Escrevo esta crónica a uma terça-feira, sentado numa espécie de secretária, ao lado de uma equipa que não desmobilizou nem vai desmobilizar. O correio electrónico mantém a ligação ao mundo e aos leitores; e todos os dias recebemos colaboração, embora muita dela não se ajuste ao nosso estatuto editorial porque segue a linha das redes sociais que é denunciar sem provas e no conforto do anonimato.

Uma semana antes da eclosão do vírus estive em Madrid para visitar a ARCO. Passei uma tarde a tentar perceber do que vivem as galerias de arte, quem estava na montra, e aproveitei para visitar os dois principais museus da cidade. Não paguei entrada porque a profissão dá-me entrada gratuita em qualquer destas feiras ou museus do mundo. Em Lisboa, na edição do ano passado da ARCO, não consegui entrar com a carteira de jornalista nem com o cartão multibanco; tinha que pagar em dinheiro vivo. Recusei-me e preferi ignorar que Lisboa ainda é, em muitas situações, uma rua movimentada de Madrid, e certa gente do mundo das galerias portuguesas fazem lembrar os contrabandistas de outros tempos.

Sigo diariamente um blog de um médico que me ajuda a perceber melhor o mundo em que vivo e a desculpar as pessoas que acham que enfiadas debaixo da cama ficam mais seguras; mas também os mesmos de sempre que acham que o pior só acontece aos outros.

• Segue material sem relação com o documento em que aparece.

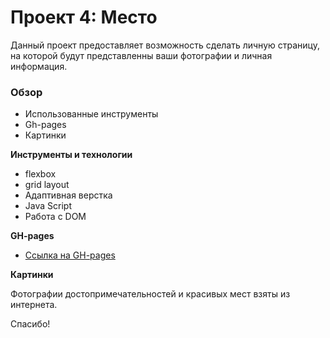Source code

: # Проект 4: Место
Данный проект предоставляет возможность сделать личную страницу, 
на которой будут представленны ваши фотографии и личная информация.

### Обзор
* Использованные инструменты
* Gh-pages
* Картинки

**Инструменты и технологии**

* flexbox
* grid layout
* Адаптивная верстка
* Java Script
* Работа с DOM

**GH-pages**

* [Ссылка на GH-pages](https://maxh1337.github.io/mesto/index.html)

**Картинки**

Фотографии достопримечательностей и красивых мест взяты из интернета.

Спасибо!
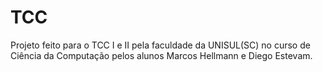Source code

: # TCC

Projeto feito para o TCC I e II pela faculdade da UNISUL(SC) no curso de Ciência da Computação pelos alunos Marcos Hellmann e Diego Estevam.
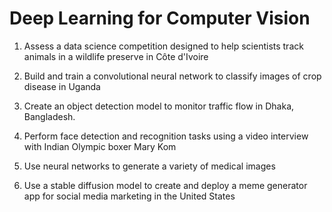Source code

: # Deep Learning for Computer Vision

1. Assess a data science competition designed to help scientists track animals in a wildlife preserve in Côte d'Ivoire

2. Build and train a convolutional neural network to classify images of crop disease in Uganda

3. Create an object detection model to monitor traffic flow in Dhaka, Bangladesh.

4. Perform face detection and recognition tasks using a video interview with Indian Olympic boxer Mary Kom

5. Use neural networks to generate a variety of medical images

6. Use a stable diffusion model to create and deploy a meme generator app for social media marketing in the United States
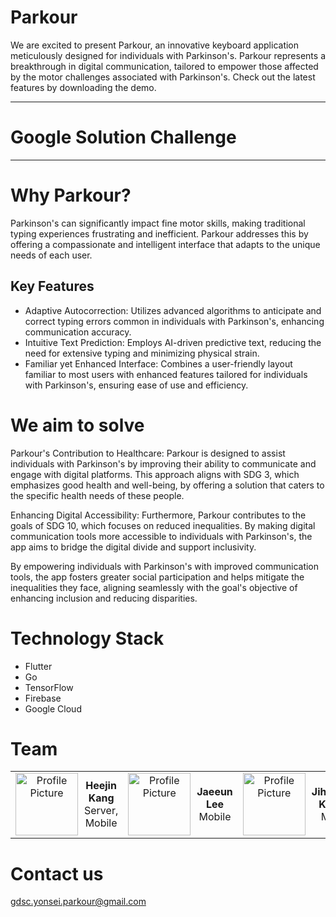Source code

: # Parkour
We are excited to present Parkour, an innovative keyboard application meticulously designed for individuals with Parkinson's. Parkour represents a breakthrough in digital communication, tailored to empower those affected by the motor challenges associated with Parkinson's. Check out the latest features by downloading the demo.
- - -
# Google Solution Challenge
- - -
# Why Parkour?
Parkinson's can significantly impact fine motor skills, making traditional typing experiences frustrating and inefficient. Parkour addresses this by offering a compassionate and intelligent interface that adapts to the unique needs of each user.

## Key Features
- Adaptive Autocorrection: Utilizes advanced algorithms to anticipate and correct typing errors common in individuals with Parkinson's, enhancing communication accuracy.
- Intuitive Text Prediction: Employs AI-driven predictive text, reducing the need for extensive typing and minimizing physical strain.
- Familiar yet Enhanced Interface: Combines a user-friendly layout familiar to most users with enhanced features tailored for individuals with Parkinson's, ensuring ease of use and efficiency.

# We aim to solve

Parkour's Contribution to Healthcare:
Parkour is designed to assist individuals with Parkinson's by improving their ability to communicate and engage with digital platforms. This approach aligns with SDG 3, which emphasizes good health and well-being, by offering a solution that caters to the specific health needs of these people.

Enhancing Digital Accessibility:
Furthermore, Parkour contributes to the goals of SDG 10, which focuses on reduced inequalities. By making digital communication tools more accessible to individuals with Parkinson's, the app aims to bridge the digital divide and support inclusivity.

By empowering individuals with Parkinson's with improved communication tools, the app fosters greater social participation and helps mitigate the inequalities they face, aligning seamlessly with the goal's objective of enhancing inclusion and reducing disparities.

# Technology Stack
- Flutter
- Go
- TensorFlow
- Firebase
- Google Cloud

# Team
<table>
  <tr>
    <td align="center">
      <div style="display: flex; align-items: center;">
        <img src="https://github.com/becooq81.png" width="100px" alt="Profile Picture">
        <div style="margin-left: 10px;">
          <strong>Heejin Kang</strong><br>
          Server, Mobile
        </div>
      </div>
    </td>
    <td align="center">
      <div style="display: flex; align-items: center;">
        <img src="https://github.com/babywhale03.png" width="100px" alt="Profile Picture">
        <div style="margin-left: 10px;">
          <strong>Jaeeun Lee</strong><br>
          Mobile
        </div>
      </div>
    </td>
    <td align="center">
      <div style="display: flex; align-items: center;">
        <img src="https://github.com/aeromaki.png" width="100px" alt="Profile Picture">
        <div style="margin-left: 10px;">
          <strong>Jihoon Kim</strong><br>
          ML
        </div>
      </div>
    </td>
    <td align="center">
      <div style="display: flex; align-items: center;">
        <img src="https://github.com/julie-yon.png" width="100px" alt="Profile Picture">
        <div style="margin-left: 10px;">
          <strong>Yeong Hyeon Yu</strong><br>
          Design
        </div>
      </div>
    </td>
  </tr>
</table>


# Contact us
gdsc.yonsei.parkour@gmail.com
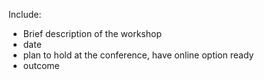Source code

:Include:
- Brief description of the workshop
- date
- plan to hold at the conference, have online option ready
- outcome
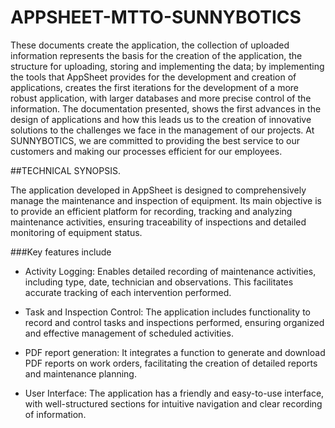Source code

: # APPSHEET-MTTO-SUNNYBOTICS

These documents create the application, the collection of uploaded information represents the basis for the creation of the application, the structure for uploading, storing and implementing the data; by implementing the tools that AppSheet provides for the development and creation of applications, creates the first iterations for the development of a more robust application, with larger databases and more precise control of the information. The documentation presented, shows the first advances in the design of applications and how this leads us to the creation of innovative solutions to the challenges we face in the management of our projects. At SUNNYBOTICS, we are committed to providing the best service to our customers and making our processes efficient for our employees. 


##TECHNICAL SYNOPSIS.

The application developed in AppSheet is designed to comprehensively manage the maintenance and inspection of equipment. Its main objective is to provide an efficient platform for recording, tracking and analyzing maintenance activities, ensuring traceability of inspections and detailed monitoring of equipment status.

###Key features include

- Activity Logging: Enables detailed recording of maintenance activities, including type, date, technician and observations. This facilitates accurate tracking of each intervention performed.

- Task and Inspection Control: The application includes functionality to record and control tasks and inspections performed, ensuring organized and effective management of scheduled activities.

- PDF report generation: It integrates a function to generate and download PDF reports on work orders, facilitating the creation of detailed reports and maintenance planning.

- User Interface: The application has a friendly and easy-to-use interface, with well-structured sections for intuitive navigation and clear recording of information.
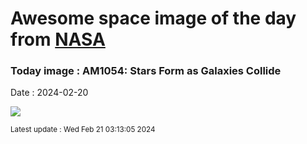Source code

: 
# Awesome space image of the day from [NASA](https://api.nasa.gov/)

### Today image : AM1054: Stars Form as Galaxies Collide
Date : 2024-02-20

![](https://apod.nasa.gov/apod/image/2402/AM1054_Hubble_960.jpg)

<small>Latest update : Wed Feb 21 03:13:05 2024</small>
        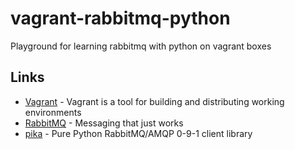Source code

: vagrant-rabbitmq-python
=======================

Playground for learning rabbitmq with python on vagrant boxes

Links
-------------
* [Vagrant](http://www.vagrantup.com/) - Vagrant is a tool for building and distributing working environments
* [RabbitMQ](http://www.rabbitmq.com/) - Messaging that just works
* [pika](http://pika.readthedocs.org/) - Pure Python RabbitMQ/AMQP 0-9-1 client library
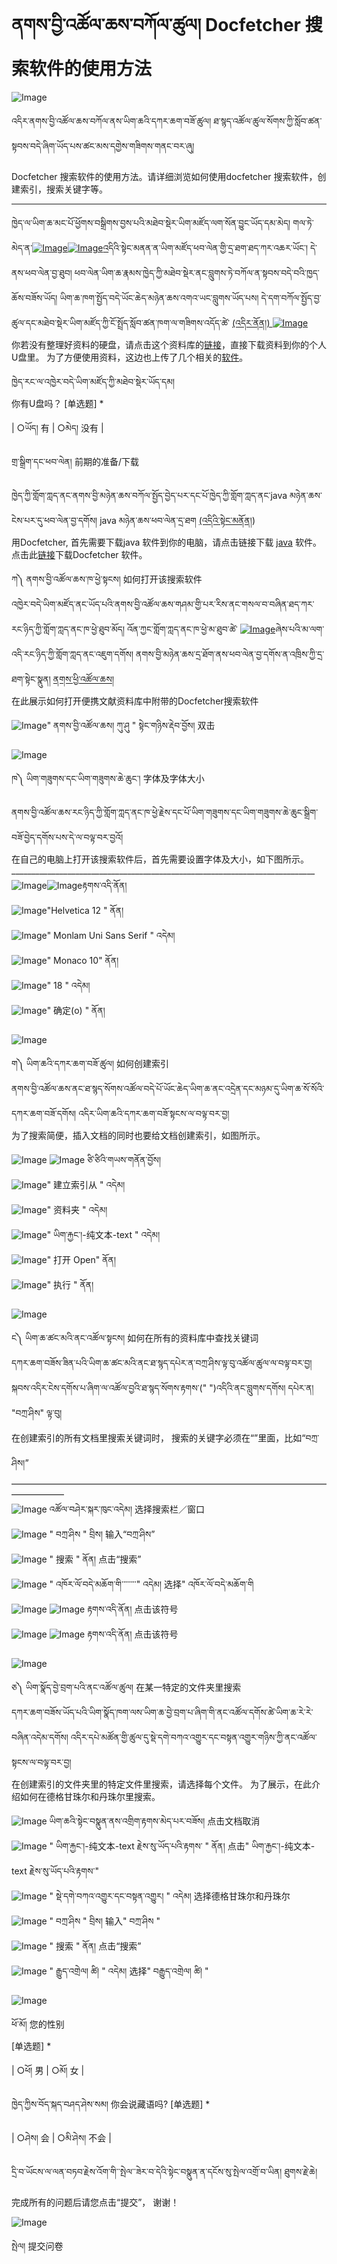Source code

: # ནགས་བྱི་འཚོལ་ཆས་བཀོལ་ཚུལ། Docfetcher 搜索软件的使用方法

![Image](images/000012.png)

འདིར་ནགས་བྱི་འཚོལ་ཆས་བཀོལ་ནས་ཡིག་ཆའི་དཀར་ཆག་བཟོ་ཚུལ། ཐ་སྙད་འཚོལ་ཚུལ་སོགས་ཀྱི་སློབ་ཚན་སྟབས་བདེ་ཞིག་ཡོད་པས་ཚང་མས་དགྱེས་གཟིགས་གནང་བར་ཞུ།

Docfetcher 搜索软件的使用方法。请详细浏览如何使用docfetcher 搜索软件，创建索引，搜索关键字等。 

---

ཁྱེད་ལ་ཡིག་ཆ་མང་པོ་ཕྱོགས་བསྒྲིགས་བྱས་པའི་མཐེབ་སྡེར་ཡིག་མཛོད་ལག་སོན་བྱུང་ཡོད་དམ་མེད། གལ་ཏེ་མེད་ན་[![Image](images/000006.png)](=81224358)[![Image](images/00011.jpeg)](=81224358)[འ](=81224358)དིའི་སྟེང་མནན་ན་ཡིག་མཛོད་ཕབ་ལེན་གྱི་དྲ་ཐག་ཐད་ཀར་འཆར་ཡོང་། དེ་ནས་ཕབ་ལེན་བྱ་ཐུབ། ཕབ་ལེན་ཡིག་ཆ་རྣམས་ཁྱེད་ཀྱི་མཐེབ་སྡེར་ནང་བླུགས་ཏེ་བཀོལ་ན་སྟབས་བདེ་བའི་ཁྱད་ཆོས་བཟོས་ཡོད། ཡིག་ཆ་ཁག་སྤྱོད་བདེ་ཡོང་ཆེད་མཉེན་ཆས་འགའ་ཡང་བླུགས་ཡོད་པས། དེ་དག་བཀོལ་སྤྱོད་བྱ་ཚུལ་དང་མཐེབ་སྡེར་ཡིག་མཛོད་ཀྱི་ངོ་སྤྲོད་སློབ་ཚན་ཁག་ལ་གཟིགས་འདོད་ཚེ་ [(འདིར་ནོན།) ![Image](images/00011.jpeg)](=81224358)  
你若没有整理好资料的硬盘，请点击这个资料库的[链接](=81224358)，直接下载资料到你的个人U盘里。 为了方便使用资料，这边也上传了几个相关的[软件](=81224358)。  

ཁྱེད་རང་ལ་འཁྱེར་བདེ་ཡིག་མཛོད་ཀྱི་མཐེབ་སྡེར་ཡོད་དམ།  
你有U盘吗？ [单选题] *

| ○ཡོད། 有 | ○མེད། 没有 |

གྲ་སྒྲིག་དང་ཕབ་ལེན། 前期的准备/下载

ཁྱེད་ཀྱི་གློག་ཀླད་ནང་ནགས་བྱི་མཉེན་ཆས་བཀོལ་སྤྱོད་བྱེད་པར་དང་པོ་ཁྱེད་ཀྱི་གློག་ཀླད་ནང་java མཉེན་ཆས་ངེས་པར་དུ་ཕབ་ལེན་བྱ་དགོས། java མཉེན་ཆས་ཕབ་ལེན་དྲ་ཐག [(འདིའི་སྟེང་མནོན།](=81224358))   
用Docfetcher, 首先需要下载java 软件到你的电脑，请点击链接下载 [java](=81224358) 软件。点击此[链接](=81224358)下载Docfetcher 软件。  

ཀ༽ ནགས་བྱི་འཚོལ་ཆས་ཁ་ཕྱེ་སྟངས། 如何打开该搜索软件  
འཁྱེར་བདེ་ཡིག་མཛོད་ནང་ཡོད་པའི་ནགས་བྱི་འཚོལ་ཆས་གཤམ་གྱི་པར་རིས་ནང་གསལ་བ་བཞིན་ཐད་ཀར་རང་ཉིད་ཀྱི་གློག་ཀླད་ནང་ཁ་ཕྱེ་ཐུབ་མོད། འོན་ཀྱང་གློག་ཀླད་ནང་ཁ་ཕྱེ་མ་ཐུབ་ཚེ་ [![Image](images/000002.png)](=81224358)ཞེས་པའི་མ་ལག་འདི་རང་ཉིད་ཀྱི་གློག་ཀླད་ནང་འཇུག་དགོས། ནགས་བྱི་མཉེན་ཆས་དྲ་ཐོག་ནས་ཕབ་ལེན་བྱ་དགོས་ན་འཁྲིས་ཀྱི་དྲ་ཐག་སྟེང་སྣུན། [ནགས་ཕྱི་འཚོལ་ཆས།](=81224358)  
在此展示如何打开便携文献资料库中附带的Docfetcher搜索软件   

![Image](images/000017.png)" ནགས་བྱི་འཚོལ་ཆས། ཀུ་ཤུ " སྟེང་གཉིས་རྡེབ་བྱོས། 双击  

![Image](images/000013.gif)

ཁ༽ ཡིག་གཟུགས་དང་ཡིག་གཟུགས་ཆེ་ཆུང་། 字体及字体大小  

ནགས་བྱི་འཚོལ་ཆས་རང་ཉིད་ཀྱི་གློག་ཀླད་ནང་ཁ་ཕྱེ་རྗེས་དང་པོ་ཡིག་གཟུགས་དང་ཡིག་གཟུགས་ཆེ་ཆུང་སྒྲིག་བཟོ་བྱེད་དགོས་པས་དེ་ལ་བལྟ་བར་བྱའོ།   
在自己的电脑上打开该搜索软件后，首先需要设置字体及大小，如下图所示。   
\_\_\_\_\_\_\_\_\_\_\_\_\_\_\_\_\_\_\_\_\_\_\_\_\_\_\_\_\_\_\_\_\_\_\_\_\_\_\_\_\_\_\_\_\_\_\_\_\_\_\_\_\_\_\_\_\_\_\_\_\_\_\_\_\_\_\_\_\_\_\_\_\_\_\_\_  
![Image](images/000004.png)![Image](images/000000.png)རྟགས་འདི་ནོན།   
![Image](images/000014.png)"Helvetica 12 " ནོན།   
![Image](images/000009.png)" Monlam Uni Sans Serif " འདེམ།   
![Image](images/000007.png)" Monaco 10" ནོན།  
![Image](images/000018.png)" 18 " འདེམ།   
![Image](images/000010.png)" 确定(o) " ནོན།   

![Image](images/000090.gif)

ག༽ ཡིག་ཆའི་དཀར་ཆག་བཟོ་ཚུལ། 如何创建索引  
ནགས་བྱི་འཚོལ་ཆས་ནང་ཐ་སྙད་སོགས་འཚོལ་བདེ་པོ་ཡོང་ཆེད་ཡིག་ཆ་ནང་འདྲེན་དང་མཉམ་དུ་ཡིག་ཆ་སོ་སོའི་དཀར་ཆག་བཟོ་དགོས། འདིར་ཡིག་ཆའི་དཀར་ཆག་བཟོ་སྟངས་ལ་བལྟ་བར་བྱ།   
为了搜索简便，插入文档的同时也要给文档创建索引，如图所示。  

![Image](images/000004.png) ![Image](images/00005.jpeg) ཙི་ཙིའི་གཡས་གནོན་བྱོས།  
![Image](images/000014.png)" 建立索引从 " འདེམ།   
![Image](images/000009.png)" 资料夹 " འདེམ།   
![Image](images/000007.png)" ཡིག་རྐྱང་།-纯文本-text " འདེམ།  
![Image](images/000018.png)" 打开 Open" ནོན།   
![Image](images/000010.png)" 执行 " ནོན།  

![Image](images/000091.gif)

ང༽ ཡིག་ཆ་ཚང་མའི་ནང་འཚོལ་སྟངས། 如何在所有的资料库中查找关键词  
དཀར་ཆག་བཟོས་ཟིན་པའི་ཡིག་ཆ་ཚང་མའི་ནང་ཐ་སྙད་དཔེར་ན་བཀྲ་ཤིས་ལྟ་བུ་འཚོལ་ཚུལ་ལ་བལྟ་བར་བྱ། སྐབས་འདིར་ངེས་དགོས་པ་ཞིག་ལ་འཚོལ་བྱའི་ཐ་སྙད་སོགས་རྟགས་(" ")འདིའི་ནང་བླུགས་དགོས། དཔེར་ན། "བཀྲ་ཤིས" ལྟ་བུ།   
在创建索引的所有文档里搜索关键词时， 搜索的关键字必须在“”里面，比如“བཀྲ་ཤིས།”   
——————————————————————————————————————————  
![Image](images/000004.png) འཚོལ་བཤེར་སྐར་ཁུང་འདེམ། 选择搜索栏／窗口  
![Image](images/000014.png) " བཀྲ་ཤིས " བྲིས། 输入“བཀྲ་ཤིས”  
![Image](images/000009.png) " 搜索 " ནོན། 点击“搜索”  
![Image](images/000007.png) " འཁོར་ལོ་བདེ་མཆོག་གི་་་་་་་་" འདེམ། 选择" འཁོར་ལོ་བདེ་མཆོག་གི  
![Image](images/000018.png) ![Image](images/00001.jpeg) རྟགས་འདི་ནོན། 点击该符号  
![Image](images/000010.png) ![Image](images/00016.jpeg) རྟགས་འདི་ནོན། 点击该符号  

![Image](images/000008.gif)

ཅ༽ ཡིག་སྣོད་བྱེ་བྲག་པའི་ནང་འཚོལ་ཚུལ། 在某一特定的文件夹里搜索  
དཀར་ཆག་བཟོས་ཡོད་པའི་ཡིག་སྣོད་ཁག་ལས་ཡིག་ཆ་བྱེ་བྲག་པ་ཞིག་གི་ནང་འཚོལ་དགོས་ཚེ་ཡིག་ཆ་རེ་རེ་བཞིན་འདེམ་དགོས། འདིར་དཔེ་མཚོན་གྱི་ཚུལ་དུ་སྡེ་དགེ་བཀའ་འགྱུར་དང་བསྟན་འགྱུར་གཉིས་ཀྱི་ནང་འཚོལ་སྟངས་ལ་བལྟ་བར་བྱ།   
在创建索引的文件夹里的特定文件里搜索，请选择每个文件。 为了展示，在此介绍如何在德格甘珠尔和丹珠尔里搜索。   

![Image](images/000004.png) ཡིག་ཆའི་སྟེང་བསྣུན་ནས་འགྲིག་རྟགས་མེད་པར་བཟོས། 点击文档取消  
![Image](images/000014.png) " ཡིག་རྐྱང་།-纯文本-text རྗེས་སུ་ཡོད་པའི་རྟགས་ " ནོན། 点击" ཡིག་རྐྱང་།-纯文本-text རྗེས་སུ་ཡོད་པའི་རྟགས་"  
![Image](images/000009.png) " སྡེ་དགེ་བཀའ་འགྱུར་དང་བསྟན་འགྱུར། " འདེམ། 选择德格甘珠尔和丹珠尔  
![Image](images/000007.png) " བཀྲ་ཤིས " བྲིས། 输入" བཀྲ་ཤིས "  
![Image](images/000018.png) " 搜索 " ནོན། 点击“搜索”  
![Image](images/000003.png) " རྒྱུད་འགྲེལ། ཚི། " འདེམ། 选择" བརྒྱུད་འགྲེལ། ཚི། "  

![Image](images/0000092.gif)

ཕོ་མོ། 您的性别   
[单选题] *

| ○ཕོ། 男 | ○མོ། 女 |

ཁྱེད་ཀྱིས་བོད་སྐད་བཤད་ཤེས་སམ། 你会说藏语吗? [单选题] *

| ○ཤེས། 会 | ○མི་ཤེས། 不会 |

དྲི་བ་ཡོངས་ལ་ལན་བཏབ་རྗེས་འོག་གི་་སྤེལ་་ཟེར་བ་དེའི་སྟེང་བསྣུན་ན་དངོས་སུ་སྤེལ་འགྲོ་བ་ཡིན། ཐུགས་རྗེ་ཆེ།  

完成所有的问题后请您点击“提交”， 谢谢！ 

![Image](images/000019.gif)

སྤེལ། 提交问卷  

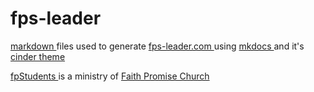 # fps-leader
[ markdown ]( https://daringfireball.net/projects/markdown/ ) files used to generate
[ fps-leader.com ]( https://fps-leader.com ) using [ mkdocs ]( http://www.mkdocs.org )
and it's [ cinder theme ]( https://sourcefoundry.org/cinder/ )

[ fpStudents ]( http://fpstudents.org ) is a ministry of
[ Faith Promise Church ]( http://faithpromise.org )
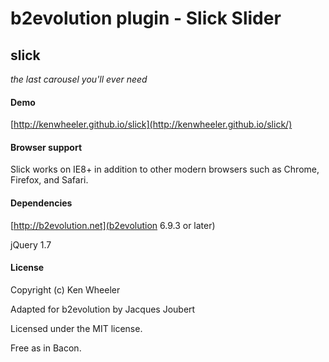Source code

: # b2evolution plugin - Slick Slider

slick
-------

[1]: <https://github.com/kenwheeler/slick>

_the last carousel you'll ever need_

#### Demo

[http://kenwheeler.github.io/slick](http://kenwheeler.github.io/slick/)

#### Browser support

Slick works on IE8+ in addition to other modern browsers such as Chrome, Firefox, and Safari.

#### Dependencies

[http://b2evolution.net](b2evolution 6.9.3 or later)

jQuery 1.7

#### License

Copyright (c) Ken Wheeler

Adapted for b2evolution by Jacques Joubert

Licensed under the MIT license.

Free as in Bacon.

Tenho um velho amigo, com 84 anos, que trato de forma afectiva por EdMar, que acabou de se livrar de um vírus hospitalar e logo de seguida do coranavírus. Está de regresso a casa para voltar a fumar a sua cigarrilha. E eu a sonhar que vou ter, até morrer, um espírito sábio e sereno como o dele.

Muitas autarquias da região anunciaram medidas de apoio às populações que são uma boa razão para confiarmos nos políticos de proximidade que elegemos para o governo das nossas aldeias, vilas e cidades. Ficamos todos à espera que as ajudas já anunciadas, e as que ainda faltam anunciar, incluam um plano de contingência para apoio aos idosos que são a parte mais fraca desta batalha contra o coronavírus. JAE.